Please filter the data below down to the lines holding the string "value".

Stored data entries
== Segment start ==
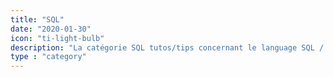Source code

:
 ```yaml
---
title: "SQL"
date: "2020-01-30"
icon: "ti-light-bulb"
description: "La catégorie SQL tutos/tips concernant le language SQL / les bases de données"
type : "category"
---
```

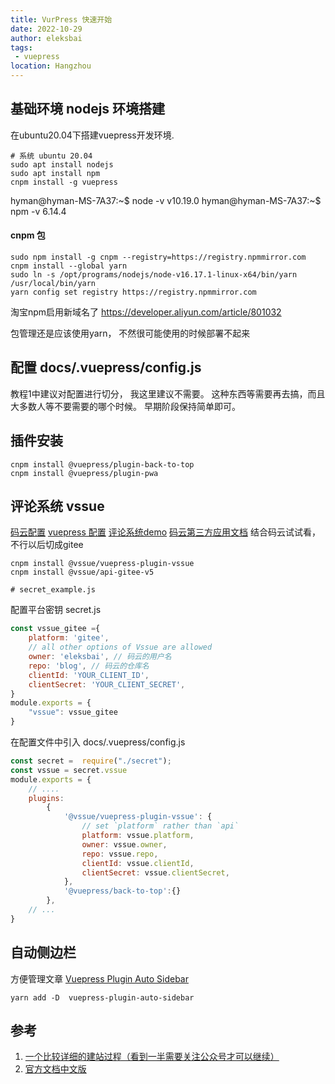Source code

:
 ```yaml
---
title: VurPress 快速开始
date: 2022-10-29
author: eleksbai
tags:
 - vuepress
location: Hangzhou
--- 
```


## 基础环境 nodejs 环境搭建

在ubuntu20.04下搭建vuepress开发环境.

```shell
# 系统 ubuntu 20.04
sudo apt install nodejs
sudo apt install npm
cnpm install -g vuepress
```

hyman@hyman-MS-7A37:~$ node -v
v10.19.0
hyman@hyman-MS-7A37:~$ npm -v
6.14.4

#### cnpm 包

```shell
sudo npm install -g cnpm --registry=https://registry.npmmirror.com
cnpm install --global yarn
sudo ln -s /opt/programs/nodejs/node-v16.17.1-linux-x64/bin/yarn /usr/local/bin/yarn
yarn config set registry https://registry.npmmirror.com
```

淘宝npm启用新域名了
https://developer.aliyun.com/article/801032

包管理还是应该使用yarn， 不然很可能使用的时候部署不起来

## 配置 docs/.vuepress/config.js

教程1中建议对配置进行切分， 我这里建议不需要。
这种东西等需要再去搞，而且大多数人等不要需要的哪个时候。
早期阶段保持简单即可。

## 插件安装

```shell
cnpm install @vuepress/plugin-back-to-top
cnpm install @vuepress/plugin-pwa
```

## 评论系统 vssue

[码云配置](https://vssue.js.org/guide/gitee.html)
[vuepress 配置](https://vssue.js.org/guide/vuepress.html#vuepress-plugin)
[评论系统demo](https://gitee.com/meteor_lxy/vssue-demo)
[码云第三方应用文档](https://gitee.com/api/v5/oauth_doc#/)
结合码云试试看， 不行以后切成gitee

```
cnpm install @vssue/vuepress-plugin-vssue
cnpm install @vssue/api-gitee-v5

# secret_example.js

```

配置平台密钥
secret.js

```js
const vssue_gitee ={
    platform: 'gitee',
    // all other options of Vssue are allowed
    owner: 'eleksbai', // 码云的用户名
    repo: 'blog', // 码云的仓库名
    clientId: 'YOUR_CLIENT_ID',
    clientSecret: 'YOUR_CLIENT_SECRET',
}
module.exports = {
    "vssue": vssue_gitee
}
```

在配置文件中引入
docs/.vuepress/config.js

```js
const secret =  require("./secret");
const vssue = secret.vssue
module.exports = { 
    // ....
    plugins:
        {
            '@vssue/vuepress-plugin-vssue': {
                // set `platform` rather than `api`
                platform: vssue.platform,
                owner: vssue.owner,
                repo: vssue.repo,
                clientId: vssue.clientId,
                clientSecret: vssue.clientSecret,
            },
            '@vuepress/back-to-top':{}
        },
    // ...
}
```

## 自动侧边栏

方便管理文章
[Vuepress Plugin Auto Sidebar](https://shanyuhai123.github.io/vuepress-plugin-auto-sidebar/zh/)

```shell
yarn add -D  vuepress-plugin-auto-sidebar
```

## 参考

1. [一个比较详细的建站过程（看到一半需要关注公众号才可以继续）](https://coder.itclan.cn/fontend/tools/vuepress-build-blog/#%E5%B1%95%E7%A4%BA%E6%AF%8F%E4%B8%AA%E9%A1%B5%E9%9D%A2%E7%9A%84%E4%BE%A7%E8%BE%B9%E6%A0%8F)
2. [官方文档中文版](https://www.vuepress.cn/guide/) 

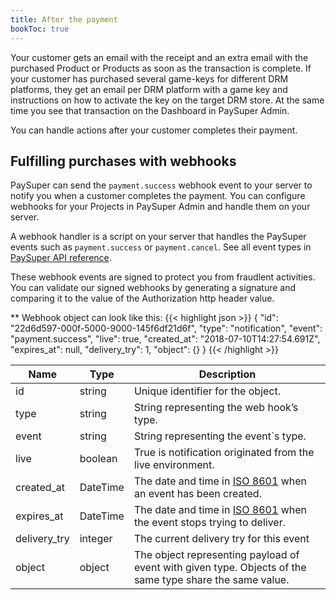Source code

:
 ```yaml
---
title: After the payment
bookToc: true
---
```


Your customer gets an email with the receipt and an extra email with the purchased Product or Products as soon as the transaction is complete. If your customer has purchased several game-keys for different DRM platforms, they get an email per DRM platform with a game key and instructions on how to activate the key on the target DRM store. At the same time you see that transaction on the Dashboard in PaySuper Admin.

You can handle actions after your customer completes their payment.

## Fulfilling purchases with webhooks
PaySuper can send the `payment.success` webhook event to your server to notify you when a customer completes the payment. You can configure webhooks for your Projects in PaySuper Admin and handle them on your server. 

A webhook handler is a script on your server that handles the PaySuper events such as `payment.success` or `payment.cancel`. See all event types in [PaySuper API reference]().

These webhook events are signed to protect you from fraudlent activities. You can validate our signed webhooks by generating a signature and comparing it to the value of the Authorization http header value.

** Webhook object can look like this:
{{< highlight json >}}
{
  "id": "22d6d597-000f-5000-9000-145f6df21d6f",
  "type": "notification",
  "event": "payment.success",
  "live": true,
  "created_at": "2018-07-10T14:27:54.691Z",
  "expires_at": null,
  "delivery_try": 1,
  "object": {}
}
{{< /highlight >}}

Name|Type|Description
---|---|---
id|string| Unique identifier for the object.
type|string| String representing the web hook’s type.
event|string| String representing the event`s type.
live|boolean| True is notification originated from the live environment.
created_at|DateTime|The date and time in [ISO 8601](https://www.iso.org/iso-8601-date-and-time-format.html) when an event has been created.
expires_at|DateTime|The date and time in [ISO 8601](https://www.iso.org/iso-8601-date-and-time-format.html) when the event stops trying to deliver.
delivery_try|integer|The current delivery try for this event
object|object| The object representing payload of event with given type. Objects of the same type share the same value.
== Segment end ==
▸ Result of the exercise:
These webhook events are signed to protect you from fraudlent activities. You can validate our signed webhooks by generating a signature and comparing it to the value of the Authorization http header value.
object|object| The object representing payload of event with given type. Objects of the same type share the same value.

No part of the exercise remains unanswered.